香月牛山 老人養草

必要があって、江戸時代の養生論を読む。文献は、香月牛山「老人養草」、桑田立斎「愛育茶譚」など。どちらも日本衛生文庫に収録されている。 

香月から、想像上の歴史学と形態学と養生論を組み合わせた曲芸的な議論をひとつ、桑田からは、なぜ都市が不健康なのかという議論をひとつ。 

本邦の人は中華の人に比べれば、形態も気血も薄く弱い。魚類、鳥は養生にかなっているが、獣の肉はよろしくない。そもそも、獣の肉は、文明人のものではない。
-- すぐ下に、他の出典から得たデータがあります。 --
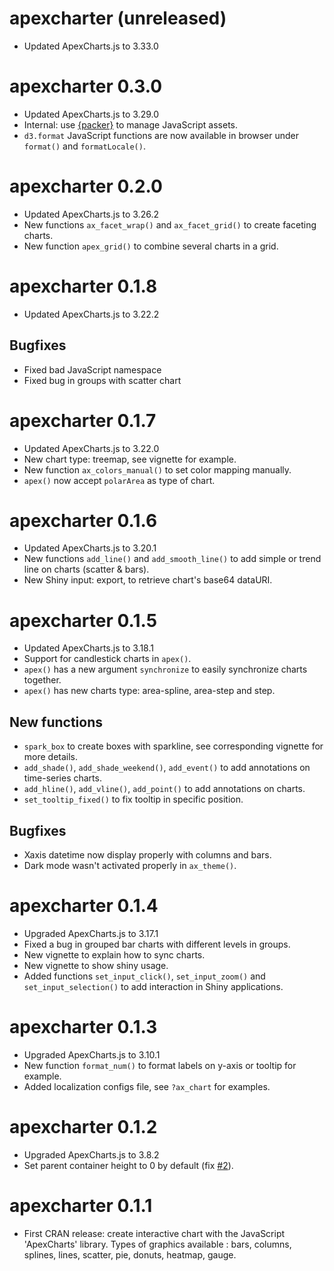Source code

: apexcharter (unreleased)
==================

* Updated ApexCharts.js to 3.33.0



apexcharter 0.3.0
==================

* Updated ApexCharts.js to 3.29.0
* Internal: use [{packer}](https://github.com/JohnCoene/packer) to manage JavaScript assets.
* `d3.format` JavaScript functions are now available in browser under `format()` and `formatLocale()`.



apexcharter 0.2.0
==================

* Updated ApexCharts.js to 3.26.2
* New functions `ax_facet_wrap()` and `ax_facet_grid()` to create faceting charts.
* New function `apex_grid()` to combine several charts in a grid.



apexcharter 0.1.8
==================

* Updated ApexCharts.js to 3.22.2

## Bugfixes

* Fixed bad JavaScript namespace
* Fixed bug in groups with scatter chart



apexcharter 0.1.7
==================

* Updated ApexCharts.js to 3.22.0
* New chart type: treemap, see vignette for example.
* New function `ax_colors_manual()` to set color mapping manually.
* `apex()` now accept `polarArea` as type of chart.



apexcharter 0.1.6
==================

* Updated ApexCharts.js to 3.20.1
* New functions `add_line()` and `add_smooth_line()` to add simple or trend line on charts (scatter & bars).
* New Shiny input: export, to retrieve chart's base64 dataURI.



apexcharter 0.1.5
==================

* Updated ApexCharts.js to 3.18.1
* Support for candlestick charts in `apex()`.
* `apex()` has a new argument `synchronize` to easily synchronize charts together.
* `apex()` has new charts type: area-spline, area-step and step.


## New functions

* `spark_box` to create boxes with sparkline, see corresponding vignette for more details.
* `add_shade()`, `add_shade_weekend()`, `add_event()` to add annotations on time-series charts.
* `add_hline()`, `add_vline()`, `add_point()` to add annotations on charts.
* `set_tooltip_fixed()` to fix tooltip in specific position.

## Bugfixes

* Xaxis datetime now display properly with columns and bars.
* Dark mode wasn't activated properly in `ax_theme()`.




apexcharter 0.1.4
==================

* Upgraded ApexCharts.js to 3.17.1
* Fixed a bug in grouped bar charts with different levels in groups.
* New vignette to explain how to sync charts.
* New vignette to show shiny usage.
* Added functions `set_input_click()`, `set_input_zoom()` and `set_input_selection()` to add interaction in Shiny applications.



apexcharter 0.1.3
==================

* Upgraded ApexCharts.js to 3.10.1
* New function `format_num()` to format labels on y-axis or tooltip for example.
* Added localization configs file, see `?ax_chart` for examples.



apexcharter 0.1.2
==================

* Upgraded ApexCharts.js to 3.8.2
* Set parent container height to 0 by default (fix [#2](https://github.com/dreamRs/apexcharter/issues/2)).



apexcharter 0.1.1
==================

* First CRAN release: create interactive chart with the JavaScript 'ApexCharts' library. Types of graphics available : bars, columns, splines, lines, scatter, pie, donuts, heatmap, gauge.

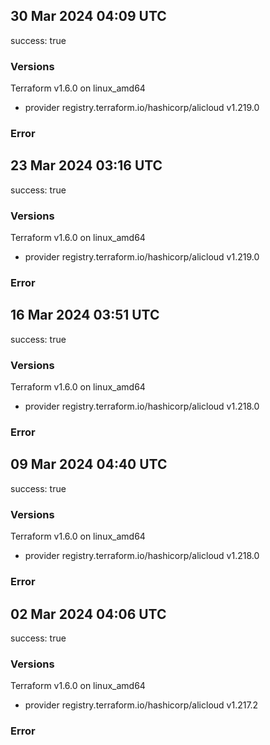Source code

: ## 30 Mar 2024 04:09 UTC

success: true

### Versions

Terraform v1.6.0
on linux_amd64
+ provider registry.terraform.io/hashicorp/alicloud v1.219.0

### Error

## 23 Mar 2024 03:16 UTC

success: true

### Versions

Terraform v1.6.0
on linux_amd64
+ provider registry.terraform.io/hashicorp/alicloud v1.219.0

### Error

## 16 Mar 2024 03:51 UTC

success: true

### Versions

Terraform v1.6.0
on linux_amd64
+ provider registry.terraform.io/hashicorp/alicloud v1.218.0

### Error

## 09 Mar 2024 04:40 UTC

success: true

### Versions

Terraform v1.6.0
on linux_amd64
+ provider registry.terraform.io/hashicorp/alicloud v1.218.0

### Error

## 02 Mar 2024 04:06 UTC

success: true

### Versions

Terraform v1.6.0
on linux_amd64
+ provider registry.terraform.io/hashicorp/alicloud v1.217.2

### Error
天地が開け始めたときは、気候も悪く、「気化」の人も多く、その形はあやしく、頭に角が生えて、歯も上下にくいちがっていて、鬼牙が生え、歯先も揃わずにとがっていた。獣の肉を生で食っていたのがこの連中である。そのうち気候が和らいで「気化がやんで形化になり」、あやしい形の人も生ぜず、角も鬼牙もなくなった。すると、肉を食わずとも、五穀五菜でよく、また、尖っていない歯でも絶ち切れる鳥や魚の肉が適している。
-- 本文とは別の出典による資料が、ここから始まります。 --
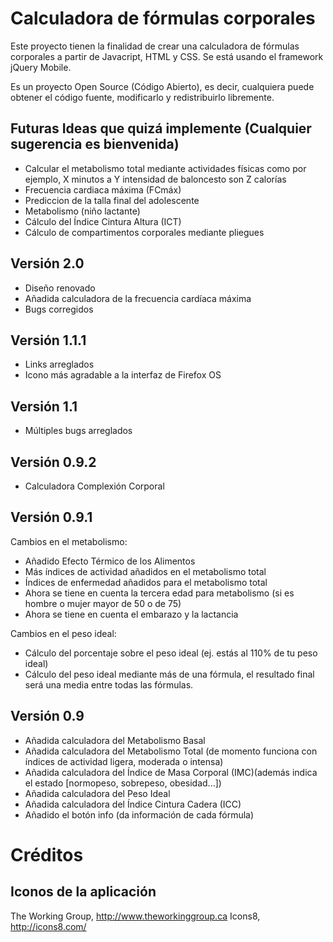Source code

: Calculadora de fórmulas corporales
=========================

Este proyecto tienen la finalidad de crear una calculadora de fórmulas corporales a partir de Javacript, HTML y CSS. Se está usando el framework jQuery Mobile.

Es un proyecto Open Source (Código Abierto), es decir, cualquiera puede obtener el código fuente, modificarlo y redistribuirlo libremente.

Futuras Ideas que quizá implemente (Cualquier sugerencia es bienvenida)
-----------------------------------
+ Calcular el metabolismo total mediante actividades físicas como por ejemplo, X minutos a Y intensidad de baloncesto son Z calorías
+ Frecuencia cardiaca máxima (FCmáx)
+ Prediccion de la talla final del adolescente
+ Metabolismo (niño lactante)
+ Cálculo del Índice Cintura Altura (ICT)
+ Cálculo de compartimentos corporales mediante pliegues

Versión 2.0
-----------------------------------
+ Diseño renovado
+ Añadida calculadora de la frecuencia cardíaca máxima
+ Bugs corregidos

Versión 1.1.1
-----------------------------------
+ Links arreglados
+ Icono más agradable a la interfaz de Firefox OS

Versión 1.1
-----------------------------------
+ Múltiples bugs arreglados

Versión 0.9.2
-----------------------------------
+ Calculadora Complexión Corporal

Versión 0.9.1
-----------------------------------
Cambios en el metabolismo:
+ Añadido Efecto Térmico de los Alimentos
+ Más índices de actividad añadidos en el metabolismo total
+ Índices de enfermedad añadidos para el metabolismo total
+ Ahora se tiene en cuenta la tercera edad para metabolismo (si es hombre o mujer mayor de 50 o de 75)
+ Ahora se tiene en cuenta el embarazo y la lactancia

Cambios en el peso ideal:
+ Cálculo del porcentaje sobre el peso ideal (ej. estás al 110% de tu peso ideal)
+ Cálculo del peso ideal mediante más de una fórmula, el resultado final será una media entre todas las fórmulas.

Versión 0.9
-----------------------------------
+ Añadida calculadora del Metabolismo Basal
+ Añadida calculadora del Metabolismo Total (de momento funciona con índices de actividad ligera, moderada o intensa)
+ Añadida calculadora del Índice de Masa Corporal (IMC)(además indica el estado [normopeso, sobrepeso, obesidad...])
+ Añadida calculadora del Peso Ideal 
+ Añadida calculadora del Índice Cintura Cadera (ICC)
+ Añadido el botón info (da información de cada fórmula)


Créditos
=======================
Iconos de la aplicación
-----------------------------------
The Working Group, http://www.theworkinggroup.ca
Icons8, http://icons8.com/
都下には名医が多く貴薬があるにもかかわらず短命で、一方寒郷の幼児は医薬も乏しいのにかえって長命である。市中では、人は子供の智を増すことのみを欲する。
上体が陽、下体が陰。この上の陽が降りてきて、下の陰が上るときに、健康になる。江戸では、他国よりも風と雷が多く、陽気がさかんである。大人でも逆上より起きる病気が多く、小児は活発で萌生の機が過度に盛んだから、脳に病気を発することが多い。 母子ともに飲食が厚美にすぎ、運動は少ないから、気血が上部へ、頭脳へのぼる。頭にできるかさぶたは、その子が元気旺盛になるに従って、血中の遺毒を体外に排除する便路を得たものであるから、発泡膏で誘導せよ。